I built GainPlugin_Standalone on MacOS, and the generated app was accessible! Awesome!
Then I built GainPlugin_AU, but VoiceOver wasn’t able to find the gain parameter in the regular plugin view in Logic. The gain parameter did show up however in controls view.
Can Logic render Juce UI accessible to VoiceOver in the regular view?
Thanks!

GainPlugin_VST3 was accessible on Reaper!
Maybe the UI elements of JUCE is not being included in the accessibility tree of Logic plugin window?
I’m not sure if JUCE can grab the parent window presenting JUCE gui and insert itself into the accessibility tree, or if this is something that Apple has to fix.

String ListBoxModel::getNameForRow (int rowNumber) { return "Row " + String (rowNumber); }

This should probably be rowNumber + 1, most users don’t count from 0. Also, it’s getting the total number of rows incorrect for me. For example it’s reading “Row 4 (6 of 19)” when there are only 15 rows.

How do you recommend handling a slider that goes from 0…1 for example, but controls a parameter with a different user visible range? The valueFromTextFunction and textFromValueFunction aren’t used in the AccessibilityRangedNumericValueInterface.

String getCurrentValueAsString() const final { return String (getCurrentValue()); }

This seems like a bad way to do it. User does not need position of knob to 6 decimal places, and doesn’t seem to be any way to override this function.

BR: Accessible plugins crash if they open a window.

[window setAccessibilityLabel: juceStringToNS (JUCEApplicationBase::getInstance()->getApplicationName())];

You can’t assume JUCEApplicationBase::getInstance() returns a valid pointer, since it returns nullptr in a plugin.

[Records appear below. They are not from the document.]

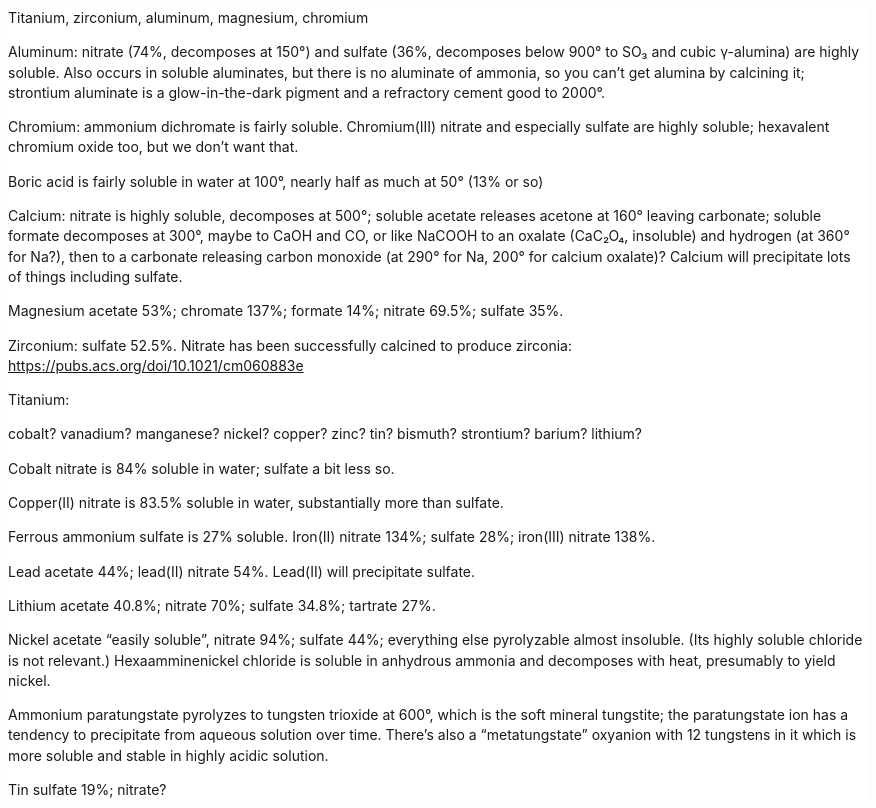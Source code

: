 Titanium, zirconium, aluminum, magnesium, chromium

Aluminum: nitrate (74%, decomposes at 150°) and sulfate (36%,
decomposes below 900° to SO₃ and cubic γ-alumina) are highly soluble.
Also occurs in soluble aluminates, but there is no aluminate of
ammonia, so you can’t get alumina by calcining it; strontium aluminate
is a glow-in-the-dark pigment and a refractory cement good to 2000°.

Chromium: ammonium dichromate is fairly soluble.  Chromium(III)
nitrate and especially sulfate are highly soluble; hexavalent chromium
oxide too, but we don’t want that.

Boric acid is fairly soluble in water at 100°, nearly half as much at
50° (13% or so)

Calcium: nitrate is highly soluble, decomposes at 500°; soluble
acetate releases acetone at 160° leaving carbonate; soluble formate
decomposes at 300°, maybe to CaOH and CO, or like NaCOOH to an oxalate
(CaC₂O₄, insoluble) and hydrogen (at 360° for Na?), then to a
carbonate releasing carbon monoxide (at 290° for Na, 200° for calcium
oxalate)?  Calcium will precipitate lots of things including sulfate.

Magnesium acetate 53%; chromate 137%; formate 14%; nitrate 69.5%;
sulfate 35%.

Zirconium: sulfate 52.5%.  Nitrate has been successfully calcined to
produce zirconia: <https://pubs.acs.org/doi/10.1021/cm060883e>

Titanium: 

cobalt? vanadium? manganese? nickel? copper? zinc? tin? bismuth?
strontium? barium? lithium?

Cobalt nitrate is 84% soluble in water; sulfate a bit less so.

Copper(II) nitrate is 83.5% soluble in water, substantially more than
sulfate.

Ferrous ammonium sulfate is 27% soluble.  Iron(II) nitrate 134%;
sulfate 28%; iron(III) nitrate 138%.

Lead acetate 44%; lead(II) nitrate 54%.  Lead(II) will precipitate
sulfate.

Lithium acetate 40.8%; nitrate 70%; sulfate 34.8%; tartrate 27%.

Nickel acetate “easily soluble”, nitrate 94%; sulfate 44%; everything
else pyrolyzable almost insoluble.  (Its highly soluble chloride is
not relevant.)  Hexaamminenickel chloride is soluble in anhydrous
ammonia and decomposes with heat, presumably to yield nickel.

Ammonium paratungstate pyrolyzes to tungsten trioxide at 600°, which
is the soft mineral tungstite; the paratungstate ion has a tendency to
precipitate from aqueous solution over time.  There’s also a
“metatungstate” oxyanion with 12 tungstens in it which is more soluble
and stable in highly acidic solution.

Tin sulfate 19%; nitrate?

BR: On Windows, Narrator get stuck on Slider popup. As I tab through controls, narrator keeps up and tells me what the current control is. When I mouse over the Slider, narrator moves to the slider popup, and stays there once it’s gone. As I continue to tab, narrator is stuck on a non-existent component.

Video: Narrator - YouTube


BR: If my application window has focus, tab doesn’t seem to move the focus from the window into the juce components


Forum won’t let me post new messages, so adding additional bugs to this comment.